<<<<

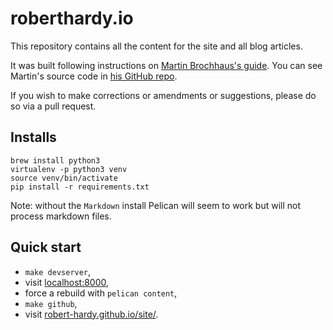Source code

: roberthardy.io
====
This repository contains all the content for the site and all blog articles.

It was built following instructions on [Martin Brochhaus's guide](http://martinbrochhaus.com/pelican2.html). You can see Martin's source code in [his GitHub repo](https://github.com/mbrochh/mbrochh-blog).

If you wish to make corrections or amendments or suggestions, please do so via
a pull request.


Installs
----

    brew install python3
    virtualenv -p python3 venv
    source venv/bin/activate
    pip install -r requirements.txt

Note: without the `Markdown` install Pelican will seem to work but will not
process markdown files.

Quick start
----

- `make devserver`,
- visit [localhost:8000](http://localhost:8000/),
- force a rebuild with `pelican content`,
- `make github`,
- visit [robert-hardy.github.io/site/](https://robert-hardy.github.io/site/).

>>>>
<<<<

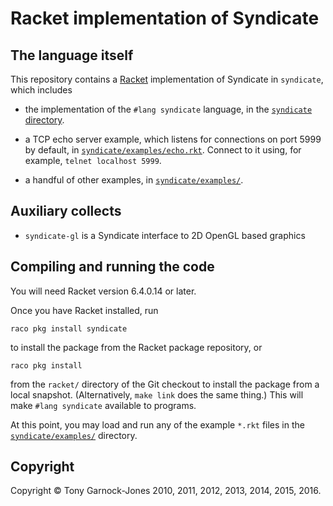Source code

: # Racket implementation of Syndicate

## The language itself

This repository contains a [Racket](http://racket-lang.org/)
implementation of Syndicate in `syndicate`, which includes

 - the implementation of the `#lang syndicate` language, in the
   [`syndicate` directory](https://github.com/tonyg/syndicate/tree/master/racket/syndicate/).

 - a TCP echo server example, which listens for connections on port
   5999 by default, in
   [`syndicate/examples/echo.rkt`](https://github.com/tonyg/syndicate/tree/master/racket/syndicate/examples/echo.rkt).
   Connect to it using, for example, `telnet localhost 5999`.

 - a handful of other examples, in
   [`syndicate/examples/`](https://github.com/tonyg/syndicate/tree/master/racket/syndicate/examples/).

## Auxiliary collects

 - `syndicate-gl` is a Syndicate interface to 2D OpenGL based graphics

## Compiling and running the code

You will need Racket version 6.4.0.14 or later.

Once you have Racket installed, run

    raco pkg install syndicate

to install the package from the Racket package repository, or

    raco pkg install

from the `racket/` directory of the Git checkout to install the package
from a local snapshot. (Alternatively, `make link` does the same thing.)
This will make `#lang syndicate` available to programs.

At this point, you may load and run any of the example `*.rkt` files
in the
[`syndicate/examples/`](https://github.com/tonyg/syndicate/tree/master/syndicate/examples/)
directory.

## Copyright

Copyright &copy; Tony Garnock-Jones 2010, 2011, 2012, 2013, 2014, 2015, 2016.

>>>>

[EXERCISE INSTRUCTIONS] Of the entries above, repeat exactly the lines between the line with "This repository contains a [Racket](http://racket-lang.org/)" and the line with "- a handful of other examples, in", inclusive, and no others.

[RESPONSE TO THIS EXERCISE]
This repository contains a [Racket](http://racket-lang.org/)
implementation of Syndicate in `syndicate`, which includes

 - the implementation of the `#lang syndicate` language, in the
   [`syndicate` directory](https://github.com/tonyg/syndicate/tree/master/racket/syndicate/).

 - a TCP echo server example, which listens for connections on port
   5999 by default, in
   [`syndicate/examples/echo.rkt`](https://github.com/tonyg/syndicate/tree/master/racket/syndicate/examples/echo.rkt).
   Connect to it using, for example, `telnet localhost 5999`.

 - a handful of other examples, in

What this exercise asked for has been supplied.